1) Let external changes drive incremental quality improvements

Although there is often an endless amount of cleanup work that can be done in mature software projects, there is rarely enough available development time to invest in these efforts. For programmers working on open source in their spare time, it is hard enough to keep up with new incoming requests, so most preventative maintenance work ends up being deferred indefinitely. When cleanup efforts do happen, they tend to be done in concentrated bursts and then things go back to business-as-usual from there.

A better approach is to pay down technical debts little by little, not as a distinct activity but as part of responding to ordinary change requests. There are only two rules to remember when applying this technique in your daily work:

  • Try to avoid making the codebase worse with each new change, or at least minimize new maintenance costs as much as possible.
  • If there is an easy way to improve the code while doing everyday work, go ahead and invest a little bit of effort now to make future changes easier.

The amount of energy spent on meeting these two guidelines should be proportional to the perceived risks and rewards of the change request itself, but typically it doesn’t take a lot of extra effort. It may mean spending an extra 10 minutes on a patch that would take an hour to develop, or an extra hour on a patch that would take a day to prepare. In any case, it should feel like an obviously good investment that is well worth the cost you are paying for it.

There is a great example in Prawn that illustrates this technique being used, and if you want to see it in its raw form, you can check out this pull request from Matt Patterson.

Matt’s request was to change the way that Prawn’s image loading feature detected whether it was working with an I/O object or a path to a file on disk. Initially Prawn assumed that any object responding to read would be treated as an I/O object, but this was too loose of a test and caused some subtle failures when working with Pathname objects.

The technical details of the change are not important here, so don’t worry if you don’t understand them. Instead, just look at the method that would need to be altered to fix this problem, and ask yourself whether you would feel comfortable making a change to it:

def build_image_object(file)
  file.rewind  if file.respond_to?(:rewind)
  file.binmode if file.respond_to?(:binmode)

  if file.respond_to?(:read)
    image_content = file.read
  else
    raise ArgumentError, "#{file} not found" unless File.file?(file)  
    image_content = File.binread(file)
  end
  
  image_sha1 = Digest::SHA1.hexdigest(image_content)

  if image_registry[image_sha1]
    info = image_registry[image_sha1][:info]
    image_obj = image_registry[image_sha1][:obj]
  else
    info = Prawn.image_handler.find(image_content).new(image_content)

    min_version(info.min_pdf_version) if info.respond_to?(:min_pdf_version)

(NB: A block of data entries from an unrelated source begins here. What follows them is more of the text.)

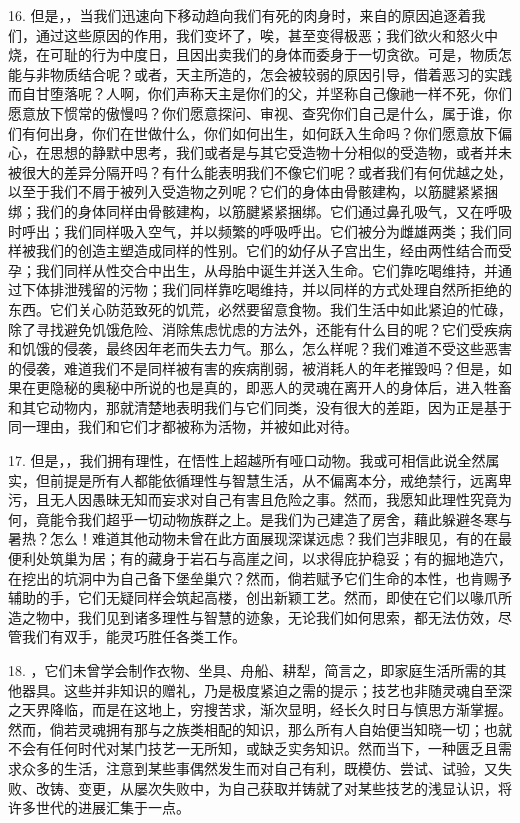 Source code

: 16. 但是，，当我们迅速向下移动趋向我们有死的肉身时，来自的原因追逐着我们，通过这些原因的作用，我们变坏了，唉，甚至变得极恶；我们欲火和怒火中烧，在可耻的行为中度日，且因出卖我们的身体而委身于一切贪欲。可是，物质怎能与非物质结合呢？或者，天主所造的，怎会被较弱的原因引导，借着恶习的实践而自甘堕落呢？人啊，你们声称天主是你们的父，并坚称自己像祂一样不死，你们愿意放下惯常的傲慢吗？你们愿意探问、审视、查究你们自己是什么，属于谁，你们有何出身，你们在世做什么，你们如何出生，如何跃入生命吗？你们愿意放下偏心，在思想的静默中思考，我们或者是与其它受造物十分相似的受造物，或者并未被很大的差异分隔开吗？有什么能表明我们不像它们呢？或者我们有何优越之处，以至于我们不屑于被列入受造物之列呢？它们的身体由骨骸建构，以筋腱紧紧捆绑；我们的身体同样由骨骸建构，以筋腱紧紧捆绑。它们通过鼻孔吸气，又在呼吸时呼出；我们同样吸入空气，并以频繁的呼吸呼出。它们被分为雌雄两类；我们同样被我们的创造主塑造成同样的性别。它们的幼仔从子宫出生，经由两性结合而受孕；我们同样从性交合中出生，从母胎中诞生并送入生命。它们靠吃喝维持，并通过下体排泄残留的污物；我们同样靠吃喝维持，并以同样的方式处理自然所拒绝的东西。它们关心防范致死的饥荒，必然要留意食物。我们生活中如此紧迫的忙碌，除了寻找避免饥饿危险、消除焦虑忧虑的方法外，还能有什么目的呢？它们受疾病和饥饿的侵袭，最终因年老而失去力气。那么，怎么样呢？我们难道不受这些恶害的侵袭，难道我们不是同样被有害的疾病削弱，被消耗人的年老摧毁吗？但是，如果在更隐秘的奥秘中所说的也是真的，即恶人的灵魂在离开人的身体后，进入牲畜和其它动物内，那就清楚地表明我们与它们同类，没有很大的差距，因为正是基于同一理由，我们和它们才都被称为活物，并被如此对待。\par

17. 但是，，我们拥有理性，在悟性上超越所有哑口动物。我或可相信此说全然属实，但前提是所有人都能依循理性与智慧生活，从不偏离本分，戒绝禁行，远离卑污，且无人因愚昧无知而妄求对自己有害且危险之事。然而，我愿知此理性究竟为何，竟能令我们超乎一切动物族群之上。是我们为己建造了房舍，藉此躲避冬寒与暑热？怎么！难道其他动物未曾在此方面展现深谋远虑？我们岂非眼见，有的在最便利处筑巢为居；有的藏身于岩石与高崖之间，以求得庇护稳妥；有的掘地造穴，在挖出的坑洞中为自己备下堡垒巢穴？然而，倘若赋予它们生命的本性，也肯赐予辅助的手，它们无疑同样会筑起高楼，创出新颖工艺。然而，即使在它们以喙爪所造之物中，我们见到诸多理性与智慧的迹象，无论我们如何思索，都无法仿效，尽管我们有双手，能灵巧胜任各类工作。\par

18. ，它们未曾学会制作衣物、坐具、舟船、耕犁，简言之，即家庭生活所需的其他器具。这些并非知识的赠礼，乃是极度紧迫之需的提示；技艺也非随灵魂自至深之天界降临，而是在这地上，穷搜苦求，渐次显明，经长久时日与慎思方渐掌握。然而，倘若灵魂拥有那与之族类相配的知识，那么所有人自始便当知晓一切；也就不会有任何时代对某门技艺一无所知，或缺乏实务知识。然而当下，一种匮乏且需求众多的生活，注意到某些事偶然发生而对自己有利，既模仿、尝试、试验，又失败、改铸、变更，从屡次失败中，为自己获取并铸就了对某些技艺的浅显认识，将许多世代的进展汇集于一点。\par

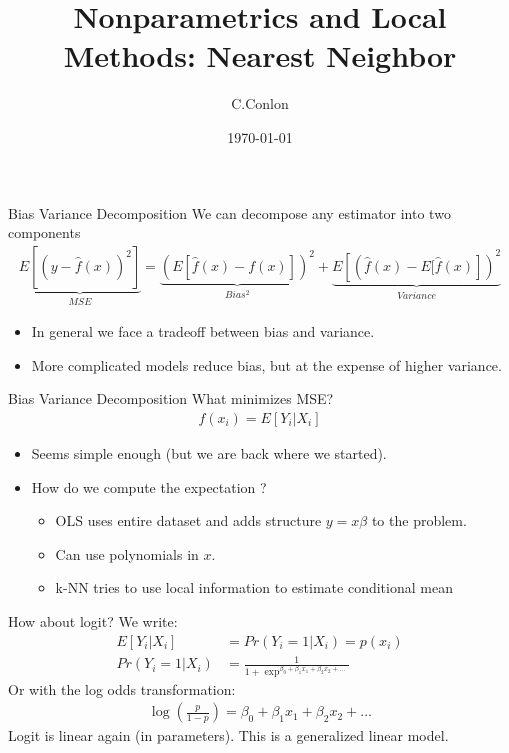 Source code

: \documentclass[11pt,handout,xcolor=pdftex,dvipsnames,table,mathserif,aspectratio=169]{beamer}
\title [Nonparametrics]{Nonparametrics and Local Methods: Nearest Neighbor}
\author{C.Conlon}
\institute{Applied Econometrics}
\date{\today}
\begin{document}
\begin{frame}
\titlepage
\end{frame}



\begin{frame}{Bias Variance Decomposition}
We can decompose any estimator into two components
\begin{align*}
\underbrace{E[(y- \hat{f}(x))^2]}_{MSE} =\underbrace{\left( E[\hat{f}(x) - f(x)] \right)^2}_{Bias^2}  +  \underbrace{E \left[ \left(\hat{f}(x) - E[\hat{f}(x) \right] \right)^2}_{Variance} 
\end{align*}
\begin{itemize}
\item In general we face a tradeoff between bias and variance.
\item More complicated models reduce \alert{bias}, but at the expense of higher \alert{variance}.
\end{itemize}
\end{frame}

\begin{frame}{Bias Variance Decomposition}
What minimizes MSE?
\begin{align*}
f(x_i) = E[Y_i | X_i] 
\end{align*}
\begin{itemize}
\item Seems simple enough (but we are back where we started).
\item How do we compute the expectation ?
\begin{itemize}
\item OLS uses entire dataset and adds structure $ y = x \beta$ to the problem.
\item Can use polynomials in $x$.
\item k-NN tries to use local information to estimate conditional mean
\end{itemize}
\end{itemize}
\end{frame}



\begin{frame}{How about logit?}
We write:
\begin{align*}
E[Y_i | X_i] &= Pr(Y_i =1 | X_i) = p(x_i)\\
 Pr(Y_i =1 | X_i)  &= \frac{1}{1+\exp^{\beta_0 + \beta_1 x_1 + \beta_2 x_2 + \ldots}}
\end{align*}
Or with the log odds transformation:
\begin{align*}
\log \left(\frac{p}{1-p} \right) =\beta_0 + \beta_1 x_1 + \beta_2 x_2 + \ldots
\end{align*}
Logit is \alert{linear} again (in parameters). This is a \alert{generalized linear model}.
\end{frame}
\end{document}
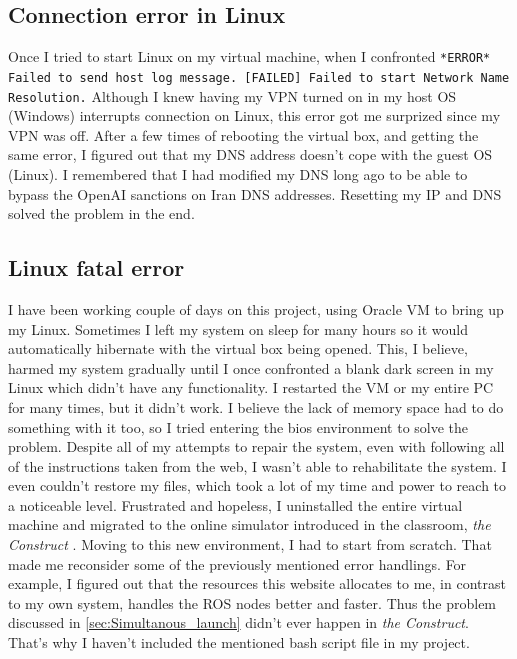 \documentclass[conference]{IEEEtran}
\newcommand{\error}[1]{\textcolor{red!75!black}{\footnotesize \texttt{#1}}}
\begin{document}
\subsection{Connection error in Linux}
\label{sec:Connection_error}
Once I tried to start Linux on my virtual machine, when I confronted \error{*ERROR* Failed to send host log message.
        [FAILED] Failed to start Network Name Resolution.} Although I knew having my VPN turned on in my host OS (Windows) interrupts connection on Linux, this error got me surprized since my VPN was off. After a few times of rebooting the virtual box, and getting the same error, I figured out that my DNS address doesn't cope with the guest OS (Linux). I remembered that I had modified my DNS long ago to be able to bypass the OpenAI \cite{b2} sanctions on Iran DNS addresses. Resetting my IP and DNS solved the problem in the end.
\vspace{10px}


\subsection{Linux fatal error}
\label{sec:Linux_fatal}
I have been working couple of days on this project, using Oracle VM to bring up my Linux. Sometimes I left my system on sleep for many hours so it would automatically hibernate with the virtual box being opened. This, I believe, harmed my system gradually until I once confronted a blank dark screen in my Linux which didn't have any functionality. I restarted the VM or my entire PC for many times, but it didn't work. I believe the lack of memory space had to do something with it too, so I tried entering the bios environment to solve the problem. Despite all of my attempts to repair the system, even with following all of the instructions taken from the web, I wasn't able to rehabilitate the system. I even couldn't restore my files, which took a lot of my time and power to reach to a noticeable level. Frustrated and hopeless, I uninstalled the entire virtual machine and migrated to the online simulator introduced in the classroom, \textit{the Construct} \cite{b4}. Moving to this new environment, I had to start from scratch. That made me reconsider some of the previously mentioned error handlings. For example, I figured out that the resources this website allocates to me, in contrast to my own system, handles the ROS nodes better and faster. Thus the problem discussed in \ref{sec:Simultanous_launch} didn't ever happen in \textit{the Construct}. That's why I haven't included the mentioned bash script file in my project.
\vspace{10px}
\end{document}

    image_obj = info.build_pdf_object(self)
    image_registry[image_sha1] = {:obj => image_obj, :info => info}
  end

  [image_obj, info]
end

Although this probably isn’t the absolute worst code you have ever seen, it isn’t very easy to read. Because it takes on many responsibilities, it’s hard to even summarize what it is supposed to do! Fortunately for Matt, the part that he would need to change was only the first few lines of the method, which are reasonably easy to group together:

def build_image_object(file)
  file.rewind  if file.respond_to?(:rewind)
  file.binmode if file.respond_to?(:binmode)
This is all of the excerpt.